Below this line is a set of entries; quote exactly the lines from the line that contains "Using topological arguments" to the line that contains "When submitting a", both lines included.
# # # # # # #
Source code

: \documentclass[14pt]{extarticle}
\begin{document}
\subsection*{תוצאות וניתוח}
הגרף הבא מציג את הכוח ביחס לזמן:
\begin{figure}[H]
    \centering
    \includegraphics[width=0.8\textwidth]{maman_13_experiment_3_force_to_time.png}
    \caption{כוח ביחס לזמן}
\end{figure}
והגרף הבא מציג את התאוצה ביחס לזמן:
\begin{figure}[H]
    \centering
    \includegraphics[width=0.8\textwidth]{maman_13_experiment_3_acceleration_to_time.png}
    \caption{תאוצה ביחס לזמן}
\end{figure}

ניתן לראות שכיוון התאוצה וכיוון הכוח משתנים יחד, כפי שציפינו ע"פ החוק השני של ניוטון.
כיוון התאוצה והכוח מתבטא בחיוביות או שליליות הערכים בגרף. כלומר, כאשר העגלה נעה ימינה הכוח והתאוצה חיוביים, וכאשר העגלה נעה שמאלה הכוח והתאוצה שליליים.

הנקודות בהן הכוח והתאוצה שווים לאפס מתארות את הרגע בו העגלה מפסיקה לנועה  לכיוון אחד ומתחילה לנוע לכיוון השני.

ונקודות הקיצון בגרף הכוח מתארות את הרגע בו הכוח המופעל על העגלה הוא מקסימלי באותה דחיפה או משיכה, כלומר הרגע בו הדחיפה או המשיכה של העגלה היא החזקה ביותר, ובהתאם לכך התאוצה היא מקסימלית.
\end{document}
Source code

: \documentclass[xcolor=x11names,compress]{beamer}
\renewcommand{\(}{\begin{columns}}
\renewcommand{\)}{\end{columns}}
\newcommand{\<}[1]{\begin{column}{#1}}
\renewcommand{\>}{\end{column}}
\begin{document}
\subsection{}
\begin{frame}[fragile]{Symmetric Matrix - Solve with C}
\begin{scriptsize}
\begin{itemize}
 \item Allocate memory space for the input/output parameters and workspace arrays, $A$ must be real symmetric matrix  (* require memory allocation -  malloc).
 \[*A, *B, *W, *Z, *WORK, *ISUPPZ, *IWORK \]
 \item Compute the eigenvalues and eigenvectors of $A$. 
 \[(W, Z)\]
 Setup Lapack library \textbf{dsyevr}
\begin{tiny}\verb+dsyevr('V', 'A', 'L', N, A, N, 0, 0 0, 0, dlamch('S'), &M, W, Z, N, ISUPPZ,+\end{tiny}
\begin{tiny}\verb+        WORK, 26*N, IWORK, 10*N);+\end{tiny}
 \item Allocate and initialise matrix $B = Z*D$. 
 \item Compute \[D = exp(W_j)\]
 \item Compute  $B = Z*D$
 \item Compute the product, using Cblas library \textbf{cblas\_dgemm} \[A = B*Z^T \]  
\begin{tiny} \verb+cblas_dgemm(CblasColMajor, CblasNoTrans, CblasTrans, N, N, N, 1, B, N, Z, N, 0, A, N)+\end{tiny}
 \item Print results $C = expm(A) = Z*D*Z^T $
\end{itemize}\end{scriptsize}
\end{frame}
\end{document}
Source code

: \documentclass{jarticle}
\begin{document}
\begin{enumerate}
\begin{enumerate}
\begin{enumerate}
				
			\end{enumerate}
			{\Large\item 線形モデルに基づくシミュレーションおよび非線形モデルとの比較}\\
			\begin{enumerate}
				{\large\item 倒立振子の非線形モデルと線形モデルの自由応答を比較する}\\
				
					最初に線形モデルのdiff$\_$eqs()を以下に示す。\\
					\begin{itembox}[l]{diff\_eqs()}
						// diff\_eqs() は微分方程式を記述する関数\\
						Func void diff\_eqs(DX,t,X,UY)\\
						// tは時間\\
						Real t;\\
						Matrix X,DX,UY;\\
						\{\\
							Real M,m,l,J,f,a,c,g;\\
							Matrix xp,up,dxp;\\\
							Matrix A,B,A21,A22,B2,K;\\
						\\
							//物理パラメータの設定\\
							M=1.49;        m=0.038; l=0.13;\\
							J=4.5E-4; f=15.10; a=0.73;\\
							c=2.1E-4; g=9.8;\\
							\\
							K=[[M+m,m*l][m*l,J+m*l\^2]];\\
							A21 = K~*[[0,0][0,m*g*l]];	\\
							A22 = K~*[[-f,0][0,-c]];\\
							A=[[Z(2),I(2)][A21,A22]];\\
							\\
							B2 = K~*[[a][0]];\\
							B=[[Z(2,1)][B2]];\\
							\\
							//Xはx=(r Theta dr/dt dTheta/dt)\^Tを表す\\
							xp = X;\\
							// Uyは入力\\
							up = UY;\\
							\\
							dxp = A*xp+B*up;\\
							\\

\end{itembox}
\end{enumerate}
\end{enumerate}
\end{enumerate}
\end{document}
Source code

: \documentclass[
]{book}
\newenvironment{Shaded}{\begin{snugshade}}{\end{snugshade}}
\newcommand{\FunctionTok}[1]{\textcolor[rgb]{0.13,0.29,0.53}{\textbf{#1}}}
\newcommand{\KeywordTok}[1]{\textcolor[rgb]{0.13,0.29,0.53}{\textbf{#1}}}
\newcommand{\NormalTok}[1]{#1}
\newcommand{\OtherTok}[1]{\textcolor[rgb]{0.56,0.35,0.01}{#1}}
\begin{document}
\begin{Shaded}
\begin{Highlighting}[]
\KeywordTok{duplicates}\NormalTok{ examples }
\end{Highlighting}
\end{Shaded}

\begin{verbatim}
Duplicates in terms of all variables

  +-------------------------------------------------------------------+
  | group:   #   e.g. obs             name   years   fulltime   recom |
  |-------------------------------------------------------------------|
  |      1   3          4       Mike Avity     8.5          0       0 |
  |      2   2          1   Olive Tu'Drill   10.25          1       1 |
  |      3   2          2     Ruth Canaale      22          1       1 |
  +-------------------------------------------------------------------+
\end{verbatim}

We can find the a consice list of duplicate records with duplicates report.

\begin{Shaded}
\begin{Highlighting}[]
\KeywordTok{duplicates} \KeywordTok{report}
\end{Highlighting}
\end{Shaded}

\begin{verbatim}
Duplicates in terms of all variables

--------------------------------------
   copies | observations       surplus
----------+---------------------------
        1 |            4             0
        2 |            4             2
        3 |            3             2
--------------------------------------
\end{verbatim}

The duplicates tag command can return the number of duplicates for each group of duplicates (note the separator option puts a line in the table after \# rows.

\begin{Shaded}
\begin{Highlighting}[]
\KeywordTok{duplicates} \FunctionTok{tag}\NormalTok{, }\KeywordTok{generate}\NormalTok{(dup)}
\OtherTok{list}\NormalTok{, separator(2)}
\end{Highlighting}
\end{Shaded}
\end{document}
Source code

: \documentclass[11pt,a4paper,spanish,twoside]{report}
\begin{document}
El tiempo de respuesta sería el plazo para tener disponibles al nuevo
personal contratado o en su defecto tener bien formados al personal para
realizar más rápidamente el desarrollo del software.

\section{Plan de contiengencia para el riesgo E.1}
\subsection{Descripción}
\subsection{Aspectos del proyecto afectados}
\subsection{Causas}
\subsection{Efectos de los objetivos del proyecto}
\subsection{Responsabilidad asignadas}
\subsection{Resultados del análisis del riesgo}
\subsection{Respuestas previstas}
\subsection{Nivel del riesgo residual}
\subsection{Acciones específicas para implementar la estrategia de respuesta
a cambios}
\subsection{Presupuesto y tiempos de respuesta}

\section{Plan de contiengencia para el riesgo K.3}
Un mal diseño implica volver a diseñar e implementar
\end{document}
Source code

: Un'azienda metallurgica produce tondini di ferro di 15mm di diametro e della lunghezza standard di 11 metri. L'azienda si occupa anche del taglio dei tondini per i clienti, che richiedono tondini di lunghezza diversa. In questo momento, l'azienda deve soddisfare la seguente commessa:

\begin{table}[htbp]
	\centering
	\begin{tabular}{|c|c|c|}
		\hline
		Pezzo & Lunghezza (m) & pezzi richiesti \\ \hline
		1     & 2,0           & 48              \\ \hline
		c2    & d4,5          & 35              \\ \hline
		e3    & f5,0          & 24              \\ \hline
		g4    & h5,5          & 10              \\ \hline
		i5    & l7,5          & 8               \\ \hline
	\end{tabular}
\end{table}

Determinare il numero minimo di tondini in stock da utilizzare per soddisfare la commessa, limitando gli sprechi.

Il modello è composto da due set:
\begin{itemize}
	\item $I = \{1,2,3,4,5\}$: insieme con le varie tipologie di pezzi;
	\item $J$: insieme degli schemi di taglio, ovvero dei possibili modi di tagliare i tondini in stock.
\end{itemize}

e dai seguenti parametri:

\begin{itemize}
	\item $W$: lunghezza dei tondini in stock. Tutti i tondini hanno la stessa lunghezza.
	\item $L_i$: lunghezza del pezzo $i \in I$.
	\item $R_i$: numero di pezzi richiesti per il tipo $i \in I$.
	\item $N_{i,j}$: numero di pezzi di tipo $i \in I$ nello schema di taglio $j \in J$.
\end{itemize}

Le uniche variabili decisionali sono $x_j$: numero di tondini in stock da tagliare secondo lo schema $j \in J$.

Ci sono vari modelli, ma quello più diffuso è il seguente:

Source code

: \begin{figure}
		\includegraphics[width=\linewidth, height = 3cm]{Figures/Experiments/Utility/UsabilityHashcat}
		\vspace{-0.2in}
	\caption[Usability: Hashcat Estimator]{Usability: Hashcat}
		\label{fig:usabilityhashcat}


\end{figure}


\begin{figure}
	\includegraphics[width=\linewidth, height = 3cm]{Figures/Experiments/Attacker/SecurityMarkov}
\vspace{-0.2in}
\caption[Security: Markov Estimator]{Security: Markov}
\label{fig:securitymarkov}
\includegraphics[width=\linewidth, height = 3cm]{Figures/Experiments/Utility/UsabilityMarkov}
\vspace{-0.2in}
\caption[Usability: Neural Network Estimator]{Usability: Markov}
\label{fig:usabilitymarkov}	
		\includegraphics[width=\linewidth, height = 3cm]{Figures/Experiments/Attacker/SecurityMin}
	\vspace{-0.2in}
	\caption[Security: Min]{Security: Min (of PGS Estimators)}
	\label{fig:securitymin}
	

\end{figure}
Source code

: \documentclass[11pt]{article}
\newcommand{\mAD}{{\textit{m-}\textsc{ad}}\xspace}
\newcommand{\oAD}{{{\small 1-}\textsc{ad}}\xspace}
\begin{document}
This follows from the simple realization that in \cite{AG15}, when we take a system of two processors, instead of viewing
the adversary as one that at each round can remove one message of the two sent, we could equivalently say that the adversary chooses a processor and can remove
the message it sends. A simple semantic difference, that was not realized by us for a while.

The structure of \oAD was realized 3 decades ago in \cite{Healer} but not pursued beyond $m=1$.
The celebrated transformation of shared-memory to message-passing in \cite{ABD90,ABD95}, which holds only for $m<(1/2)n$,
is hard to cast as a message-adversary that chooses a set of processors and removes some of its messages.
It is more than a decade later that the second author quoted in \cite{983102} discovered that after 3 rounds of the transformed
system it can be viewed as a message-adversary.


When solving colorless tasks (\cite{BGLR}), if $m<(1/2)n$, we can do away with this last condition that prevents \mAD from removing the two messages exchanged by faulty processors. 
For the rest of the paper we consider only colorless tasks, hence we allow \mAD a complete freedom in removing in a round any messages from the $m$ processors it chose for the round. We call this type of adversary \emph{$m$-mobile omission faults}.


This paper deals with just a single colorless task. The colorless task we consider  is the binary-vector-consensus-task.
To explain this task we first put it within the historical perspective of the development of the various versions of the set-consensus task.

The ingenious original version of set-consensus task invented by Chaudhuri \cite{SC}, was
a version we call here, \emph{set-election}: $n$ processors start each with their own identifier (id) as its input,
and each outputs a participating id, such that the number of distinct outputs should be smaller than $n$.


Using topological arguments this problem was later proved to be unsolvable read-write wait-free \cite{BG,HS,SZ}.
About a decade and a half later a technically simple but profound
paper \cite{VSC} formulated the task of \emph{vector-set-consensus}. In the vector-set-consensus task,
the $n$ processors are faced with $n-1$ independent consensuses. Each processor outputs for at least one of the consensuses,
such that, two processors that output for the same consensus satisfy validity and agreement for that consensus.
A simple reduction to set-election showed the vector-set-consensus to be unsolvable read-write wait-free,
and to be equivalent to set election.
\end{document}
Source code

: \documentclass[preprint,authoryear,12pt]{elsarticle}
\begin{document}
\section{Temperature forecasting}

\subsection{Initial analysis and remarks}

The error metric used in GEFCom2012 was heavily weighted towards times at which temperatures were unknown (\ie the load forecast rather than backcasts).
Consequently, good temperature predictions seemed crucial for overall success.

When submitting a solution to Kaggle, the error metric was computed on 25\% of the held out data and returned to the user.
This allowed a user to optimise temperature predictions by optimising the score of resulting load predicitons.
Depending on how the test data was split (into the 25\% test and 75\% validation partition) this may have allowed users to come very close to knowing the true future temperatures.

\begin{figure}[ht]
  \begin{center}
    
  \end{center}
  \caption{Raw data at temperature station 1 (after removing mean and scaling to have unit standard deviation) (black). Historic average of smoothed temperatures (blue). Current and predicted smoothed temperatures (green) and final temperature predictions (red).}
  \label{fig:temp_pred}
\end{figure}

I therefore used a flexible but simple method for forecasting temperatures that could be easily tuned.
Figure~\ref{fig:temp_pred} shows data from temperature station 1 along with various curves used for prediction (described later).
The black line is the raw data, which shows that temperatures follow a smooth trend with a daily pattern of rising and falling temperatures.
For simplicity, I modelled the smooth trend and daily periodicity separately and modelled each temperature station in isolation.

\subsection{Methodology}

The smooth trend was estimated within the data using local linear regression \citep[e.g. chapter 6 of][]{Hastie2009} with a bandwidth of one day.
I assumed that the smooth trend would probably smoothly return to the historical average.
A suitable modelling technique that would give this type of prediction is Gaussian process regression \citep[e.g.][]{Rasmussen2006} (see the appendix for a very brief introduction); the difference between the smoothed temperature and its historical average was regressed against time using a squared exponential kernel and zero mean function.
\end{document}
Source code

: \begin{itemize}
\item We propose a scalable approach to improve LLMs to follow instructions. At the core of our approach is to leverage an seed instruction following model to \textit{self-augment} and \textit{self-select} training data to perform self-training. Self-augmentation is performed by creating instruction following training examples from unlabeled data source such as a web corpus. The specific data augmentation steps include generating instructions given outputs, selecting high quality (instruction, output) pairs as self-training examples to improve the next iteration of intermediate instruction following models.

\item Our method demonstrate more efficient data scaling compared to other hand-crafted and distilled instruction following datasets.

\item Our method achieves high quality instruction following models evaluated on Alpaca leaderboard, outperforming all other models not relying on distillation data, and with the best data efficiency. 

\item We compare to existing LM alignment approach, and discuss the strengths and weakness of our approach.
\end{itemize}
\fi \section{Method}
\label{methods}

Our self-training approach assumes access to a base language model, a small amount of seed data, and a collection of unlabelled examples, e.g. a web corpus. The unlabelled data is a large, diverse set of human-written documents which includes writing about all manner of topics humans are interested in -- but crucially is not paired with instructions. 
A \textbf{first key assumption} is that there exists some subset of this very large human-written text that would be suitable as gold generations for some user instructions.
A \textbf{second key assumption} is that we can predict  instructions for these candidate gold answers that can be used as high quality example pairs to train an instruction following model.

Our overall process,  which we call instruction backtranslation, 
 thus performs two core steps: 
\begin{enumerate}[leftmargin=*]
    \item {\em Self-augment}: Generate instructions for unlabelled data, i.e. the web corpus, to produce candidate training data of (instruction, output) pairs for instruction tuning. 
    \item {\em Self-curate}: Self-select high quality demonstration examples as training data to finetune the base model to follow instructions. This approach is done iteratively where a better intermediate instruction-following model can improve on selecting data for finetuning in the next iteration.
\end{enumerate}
# # # # # # #
• _Your solution_
Using topological arguments this problem was later proved to be unsolvable read-write wait-free \cite{BG,HS,SZ}.
About a decade and a half later a technically simple but profound
paper \cite{VSC} formulated the task of \emph{vector-set-consensus}. In the vector-set-consensus task,
the $n$ processors are faced with $n-1$ independent consensuses. Each processor outputs for at least one of the consensuses,
such that, two processors that output for the same consensus satisfy validity and agreement for that consensus.
A simple reduction to set-election showed the vector-set-consensus to be unsolvable read-write wait-free,
and to be equivalent to set election.
\end{document}
Source code

: \documentclass[preprint,authoryear,12pt]{elsarticle}
\begin{document}
\section{Temperature forecasting}

\subsection{Initial analysis and remarks}

The error metric used in GEFCom2012 was heavily weighted towards times at which temperatures were unknown (\ie the load forecast rather than backcasts).
Consequently, good temperature predictions seemed crucial for overall success.

When submitting a solution to Kaggle, the error metric was computed on 25\% of the held out data and returned to the user.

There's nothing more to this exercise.